■ **Data listing**:
____
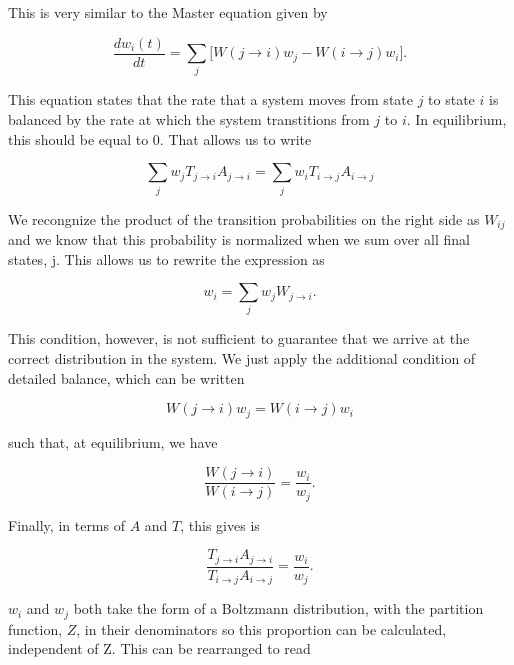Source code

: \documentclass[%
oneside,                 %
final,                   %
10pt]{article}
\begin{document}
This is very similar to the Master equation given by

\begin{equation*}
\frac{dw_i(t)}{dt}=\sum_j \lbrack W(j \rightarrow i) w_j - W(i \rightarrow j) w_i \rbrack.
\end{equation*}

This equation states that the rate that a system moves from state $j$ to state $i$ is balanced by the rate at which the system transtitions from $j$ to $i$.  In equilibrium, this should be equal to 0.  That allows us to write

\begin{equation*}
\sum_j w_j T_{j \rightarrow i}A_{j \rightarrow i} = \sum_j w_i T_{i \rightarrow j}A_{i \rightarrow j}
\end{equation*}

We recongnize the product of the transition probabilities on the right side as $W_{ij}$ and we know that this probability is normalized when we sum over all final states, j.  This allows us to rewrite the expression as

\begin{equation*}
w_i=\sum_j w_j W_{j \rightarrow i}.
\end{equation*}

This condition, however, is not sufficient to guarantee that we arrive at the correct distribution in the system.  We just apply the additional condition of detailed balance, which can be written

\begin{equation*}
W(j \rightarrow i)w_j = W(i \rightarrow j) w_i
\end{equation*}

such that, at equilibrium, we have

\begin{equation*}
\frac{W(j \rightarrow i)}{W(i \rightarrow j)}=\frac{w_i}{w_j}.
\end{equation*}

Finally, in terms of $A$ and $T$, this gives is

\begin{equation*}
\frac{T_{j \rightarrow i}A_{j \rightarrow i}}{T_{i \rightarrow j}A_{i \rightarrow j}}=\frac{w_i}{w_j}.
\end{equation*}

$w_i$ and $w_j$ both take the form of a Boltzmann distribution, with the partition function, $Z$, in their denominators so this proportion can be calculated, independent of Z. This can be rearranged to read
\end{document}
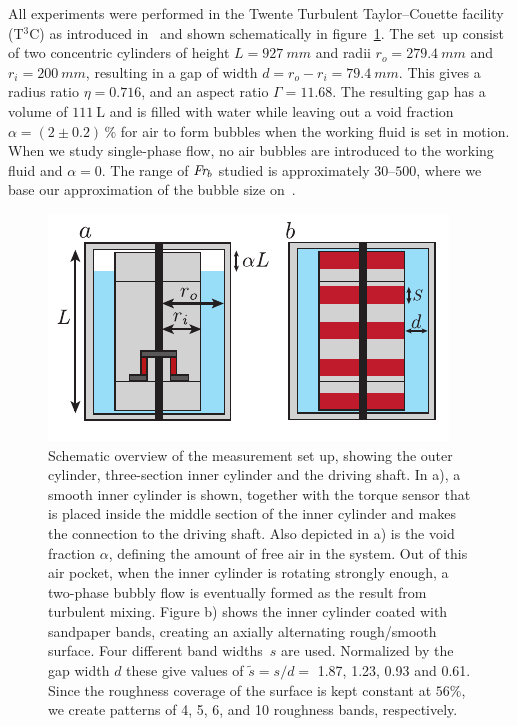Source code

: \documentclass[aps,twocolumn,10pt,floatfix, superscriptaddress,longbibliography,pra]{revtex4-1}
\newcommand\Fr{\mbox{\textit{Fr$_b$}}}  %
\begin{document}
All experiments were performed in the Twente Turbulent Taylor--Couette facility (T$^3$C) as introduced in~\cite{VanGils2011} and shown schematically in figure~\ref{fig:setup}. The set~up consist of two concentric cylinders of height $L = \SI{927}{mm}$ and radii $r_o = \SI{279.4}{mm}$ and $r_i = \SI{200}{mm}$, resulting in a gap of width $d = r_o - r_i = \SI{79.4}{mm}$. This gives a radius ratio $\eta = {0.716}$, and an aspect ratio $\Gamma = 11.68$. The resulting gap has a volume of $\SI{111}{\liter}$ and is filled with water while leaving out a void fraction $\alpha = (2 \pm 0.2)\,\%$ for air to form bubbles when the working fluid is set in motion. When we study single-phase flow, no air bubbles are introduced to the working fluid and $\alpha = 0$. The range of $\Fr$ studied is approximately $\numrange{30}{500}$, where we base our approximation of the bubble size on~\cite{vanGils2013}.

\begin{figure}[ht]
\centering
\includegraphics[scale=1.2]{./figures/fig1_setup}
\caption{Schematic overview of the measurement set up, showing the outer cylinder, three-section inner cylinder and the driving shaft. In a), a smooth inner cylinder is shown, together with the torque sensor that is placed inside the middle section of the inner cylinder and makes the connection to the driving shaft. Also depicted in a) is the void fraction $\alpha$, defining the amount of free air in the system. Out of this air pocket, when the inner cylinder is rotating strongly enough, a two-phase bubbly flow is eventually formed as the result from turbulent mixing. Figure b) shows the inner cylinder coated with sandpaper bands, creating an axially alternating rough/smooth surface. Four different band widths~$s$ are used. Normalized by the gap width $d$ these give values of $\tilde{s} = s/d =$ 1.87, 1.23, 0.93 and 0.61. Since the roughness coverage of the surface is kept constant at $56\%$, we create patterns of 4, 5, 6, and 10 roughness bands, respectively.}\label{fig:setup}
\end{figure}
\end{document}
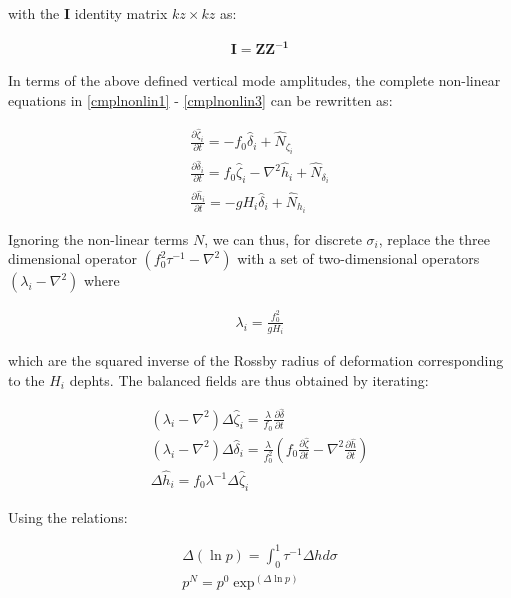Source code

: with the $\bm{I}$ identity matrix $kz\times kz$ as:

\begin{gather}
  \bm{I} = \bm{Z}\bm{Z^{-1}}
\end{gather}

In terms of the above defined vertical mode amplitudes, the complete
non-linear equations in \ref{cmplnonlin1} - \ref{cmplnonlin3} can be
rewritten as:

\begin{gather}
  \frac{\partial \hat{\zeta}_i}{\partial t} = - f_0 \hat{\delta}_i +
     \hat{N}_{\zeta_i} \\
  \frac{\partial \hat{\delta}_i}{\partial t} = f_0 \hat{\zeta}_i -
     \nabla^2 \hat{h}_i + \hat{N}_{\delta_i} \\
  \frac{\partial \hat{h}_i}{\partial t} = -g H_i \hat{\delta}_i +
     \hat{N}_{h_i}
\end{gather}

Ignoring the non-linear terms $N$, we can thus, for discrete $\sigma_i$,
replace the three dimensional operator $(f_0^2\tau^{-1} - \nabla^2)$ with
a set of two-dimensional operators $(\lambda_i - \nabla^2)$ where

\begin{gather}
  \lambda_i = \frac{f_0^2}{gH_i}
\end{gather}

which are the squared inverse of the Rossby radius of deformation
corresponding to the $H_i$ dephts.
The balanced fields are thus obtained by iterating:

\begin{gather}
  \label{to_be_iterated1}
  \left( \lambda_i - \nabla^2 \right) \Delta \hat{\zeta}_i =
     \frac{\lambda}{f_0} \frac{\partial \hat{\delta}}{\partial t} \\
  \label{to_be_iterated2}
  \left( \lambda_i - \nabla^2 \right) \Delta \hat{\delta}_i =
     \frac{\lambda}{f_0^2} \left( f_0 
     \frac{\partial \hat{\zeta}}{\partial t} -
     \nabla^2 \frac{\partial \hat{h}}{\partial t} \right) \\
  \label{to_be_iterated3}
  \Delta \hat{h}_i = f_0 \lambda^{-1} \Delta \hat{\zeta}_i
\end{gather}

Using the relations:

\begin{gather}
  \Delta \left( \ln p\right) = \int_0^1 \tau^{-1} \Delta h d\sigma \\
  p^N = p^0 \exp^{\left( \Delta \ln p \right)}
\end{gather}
____
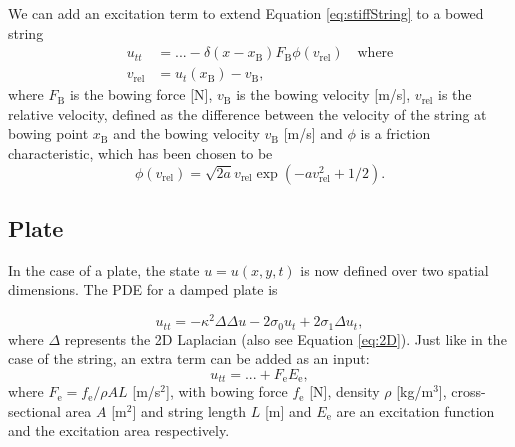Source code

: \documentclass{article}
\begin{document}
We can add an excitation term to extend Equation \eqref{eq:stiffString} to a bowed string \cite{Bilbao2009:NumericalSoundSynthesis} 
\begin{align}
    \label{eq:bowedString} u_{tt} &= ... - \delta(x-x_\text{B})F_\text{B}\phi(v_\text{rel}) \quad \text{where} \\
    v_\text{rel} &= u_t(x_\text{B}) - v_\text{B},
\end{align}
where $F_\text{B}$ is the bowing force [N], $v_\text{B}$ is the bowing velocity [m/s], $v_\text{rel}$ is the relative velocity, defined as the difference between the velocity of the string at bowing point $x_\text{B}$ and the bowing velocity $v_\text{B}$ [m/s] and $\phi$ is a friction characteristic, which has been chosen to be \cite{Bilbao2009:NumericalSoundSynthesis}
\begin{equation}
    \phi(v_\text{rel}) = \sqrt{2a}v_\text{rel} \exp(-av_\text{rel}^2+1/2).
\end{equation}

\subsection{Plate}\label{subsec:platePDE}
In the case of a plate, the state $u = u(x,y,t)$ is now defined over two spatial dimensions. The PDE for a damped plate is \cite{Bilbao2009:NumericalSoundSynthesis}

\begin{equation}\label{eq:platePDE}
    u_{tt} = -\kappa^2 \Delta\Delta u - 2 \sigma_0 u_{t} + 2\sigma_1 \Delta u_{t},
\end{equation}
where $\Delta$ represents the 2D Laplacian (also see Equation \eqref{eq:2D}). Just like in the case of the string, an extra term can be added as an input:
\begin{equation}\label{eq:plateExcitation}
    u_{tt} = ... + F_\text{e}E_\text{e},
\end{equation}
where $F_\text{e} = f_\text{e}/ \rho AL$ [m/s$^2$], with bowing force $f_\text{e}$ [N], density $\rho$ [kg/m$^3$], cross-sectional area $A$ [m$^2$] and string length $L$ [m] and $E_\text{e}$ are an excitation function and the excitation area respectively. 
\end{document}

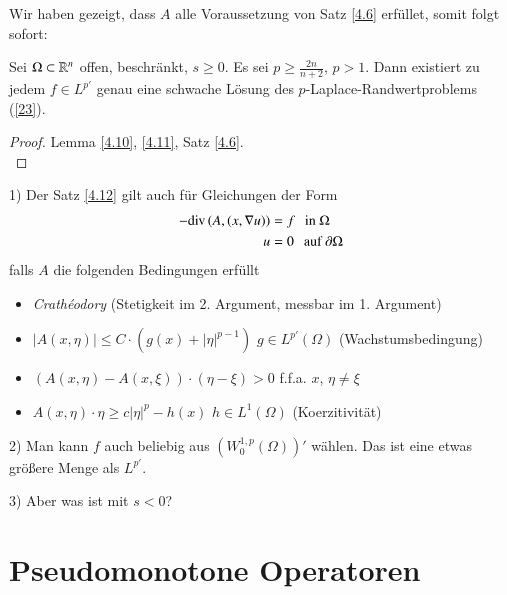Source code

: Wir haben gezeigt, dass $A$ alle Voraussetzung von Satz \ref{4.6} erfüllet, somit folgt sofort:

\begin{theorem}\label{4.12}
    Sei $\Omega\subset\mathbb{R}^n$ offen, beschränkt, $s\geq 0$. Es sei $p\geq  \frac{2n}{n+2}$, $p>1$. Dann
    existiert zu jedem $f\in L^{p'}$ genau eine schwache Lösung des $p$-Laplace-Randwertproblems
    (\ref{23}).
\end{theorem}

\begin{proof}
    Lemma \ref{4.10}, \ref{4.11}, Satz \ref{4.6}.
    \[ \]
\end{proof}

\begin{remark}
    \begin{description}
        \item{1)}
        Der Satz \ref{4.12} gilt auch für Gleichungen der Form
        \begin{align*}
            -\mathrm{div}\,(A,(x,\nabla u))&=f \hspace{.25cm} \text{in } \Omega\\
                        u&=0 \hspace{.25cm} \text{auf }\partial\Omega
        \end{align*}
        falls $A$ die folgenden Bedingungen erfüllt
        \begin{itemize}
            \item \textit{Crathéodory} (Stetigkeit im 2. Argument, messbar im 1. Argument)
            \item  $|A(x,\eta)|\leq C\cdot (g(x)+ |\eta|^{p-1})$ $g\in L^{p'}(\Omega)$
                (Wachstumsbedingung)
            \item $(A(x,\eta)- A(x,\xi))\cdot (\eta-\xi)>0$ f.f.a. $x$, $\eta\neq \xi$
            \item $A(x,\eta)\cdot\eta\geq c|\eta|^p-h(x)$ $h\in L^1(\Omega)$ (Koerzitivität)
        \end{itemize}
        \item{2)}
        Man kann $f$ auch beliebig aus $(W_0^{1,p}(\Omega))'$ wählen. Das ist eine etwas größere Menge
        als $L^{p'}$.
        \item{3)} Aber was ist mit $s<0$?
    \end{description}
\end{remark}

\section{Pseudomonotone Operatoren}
____
■ **Task objective**: Could you tally the lines in the data that contain the string "left" and answer with the number alone?

■ **Response area**: 5